January 27, 2016
After more than two years of anticipation, students and faculty at La Salle University's School of Business finally inaugurated their new home Tuesday during a ribbon-cutting ceremony for the state-of-the-art, $35 million facility in North Philadelphia.
Billed as one of the most significant projects in La Salle's history, the 87,000-square-foot building is positioned to be among the most technologically advanced in the United States, featuring a completely wireless infrastructure, several computer classrooms and a sales laboratory to simulate real-world environments.
“This building is a testament to our faith and commitment to the future of our students’ successes, both in their careers and in contributing to the common good, and to justice," La Salle President Colleen Hanycz said. "It supports the Lasallian tradition of learning that is rigorous, experiential, ethical and inclusive.”

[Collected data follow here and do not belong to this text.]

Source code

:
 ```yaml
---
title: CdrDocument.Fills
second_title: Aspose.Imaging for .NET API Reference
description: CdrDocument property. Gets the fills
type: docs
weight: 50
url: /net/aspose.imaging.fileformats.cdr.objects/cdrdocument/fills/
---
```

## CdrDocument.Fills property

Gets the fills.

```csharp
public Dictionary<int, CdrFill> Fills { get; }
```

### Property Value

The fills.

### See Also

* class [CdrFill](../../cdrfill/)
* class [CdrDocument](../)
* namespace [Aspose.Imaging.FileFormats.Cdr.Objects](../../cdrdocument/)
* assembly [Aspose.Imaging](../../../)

The new business building, located at the corner of Wister Street and Chew Avenue, was conceived as collaborative space with customizable classrooms and conferencing capabilities that can connect students to professional networks around the world.
“It’s exciting to see the all the technology and other amenities – the open spaces, simulation labs, and breakout rooms – that will foster an environment of collaborative learning, academic innovation, globalization, and teamwork required to succeed in today’s business world, as well as make significant positive impact in our communities,” said Stephen T. Zarrilli, Chair of the La Salle University’s Board of Trustees.
Highlighted features of the new facility include a 400-seat auditorium, a large atrium space, a corporate-style boardroom, and classrooms interspersed with faculty office to increase student access to educators and mentors.
Funding for the building came from a $20 million university investment and $13.2 million in philanthropic support. La Salle plans to hold a formal grand opening and dedication to recognize donors late this Spring or during the Fall 2016 semester.